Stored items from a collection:
--

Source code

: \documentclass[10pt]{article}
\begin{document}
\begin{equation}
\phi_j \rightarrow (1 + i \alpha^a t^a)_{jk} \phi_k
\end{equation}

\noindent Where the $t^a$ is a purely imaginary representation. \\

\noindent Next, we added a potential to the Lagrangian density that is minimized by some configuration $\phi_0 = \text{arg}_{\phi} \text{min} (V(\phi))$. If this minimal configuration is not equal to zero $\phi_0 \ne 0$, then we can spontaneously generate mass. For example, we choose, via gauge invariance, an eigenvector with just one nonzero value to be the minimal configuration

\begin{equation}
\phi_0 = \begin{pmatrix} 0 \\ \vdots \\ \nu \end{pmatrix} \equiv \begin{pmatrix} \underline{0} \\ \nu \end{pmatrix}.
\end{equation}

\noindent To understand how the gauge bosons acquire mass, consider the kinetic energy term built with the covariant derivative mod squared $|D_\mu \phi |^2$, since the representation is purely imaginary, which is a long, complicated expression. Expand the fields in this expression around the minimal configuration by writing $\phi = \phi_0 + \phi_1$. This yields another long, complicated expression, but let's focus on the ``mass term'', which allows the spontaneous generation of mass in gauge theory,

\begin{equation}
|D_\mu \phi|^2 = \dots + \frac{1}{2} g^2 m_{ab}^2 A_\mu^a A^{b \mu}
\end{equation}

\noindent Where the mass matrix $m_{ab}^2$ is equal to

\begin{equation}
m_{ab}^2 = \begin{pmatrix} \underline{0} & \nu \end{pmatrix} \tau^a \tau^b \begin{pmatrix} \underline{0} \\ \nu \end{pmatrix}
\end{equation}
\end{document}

--

Repeat the data. Every word must match.

Source code

: \documentclass[10pt]{article}
\begin{document}
\begin{equation}
\phi_j \rightarrow (1 + i \alpha^a t^a)_{jk} \phi_k
\end{equation}

\noindent Where the $t^a$ is a purely imaginary representation. \\

\noindent Next, we added a potential to the Lagrangian density that is minimized by some configuration $\phi_0 = \text{arg}_{\phi} \text{min} (V(\phi))$. If this minimal configuration is not equal to zero $\phi_0 \ne 0$, then we can spontaneously generate mass. For example, we choose, via gauge invariance, an eigenvector with just one nonzero value to be the minimal configuration

\begin{equation}
\phi_0 = \begin{pmatrix} 0 \\ \vdots \\ \nu \end{pmatrix} \equiv \begin{pmatrix} \underline{0} \\ \nu \end{pmatrix}.
\end{equation}

\noindent To understand how the gauge bosons acquire mass, consider the kinetic energy term built with the covariant derivative mod squared $|D_\mu \phi |^2$, since the representation is purely imaginary, which is a long, complicated expression. Expand the fields in this expression around the minimal configuration by writing $\phi = \phi_0 + \phi_1$. This yields another long, complicated expression, but let's focus on the ``mass term'', which allows the spontaneous generation of mass in gauge theory,

\begin{equation}
|D_\mu \phi|^2 = \dots + \frac{1}{2} g^2 m_{ab}^2 A_\mu^a A^{b \mu}
\end{equation}

\noindent Where the mass matrix $m_{ab}^2$ is equal to

\begin{equation}
m_{ab}^2 = \begin{pmatrix} \underline{0} & \nu \end{pmatrix} \tau^a \tau^b \begin{pmatrix} \underline{0} \\ \nu \end{pmatrix}
\end{equation}
\end{document}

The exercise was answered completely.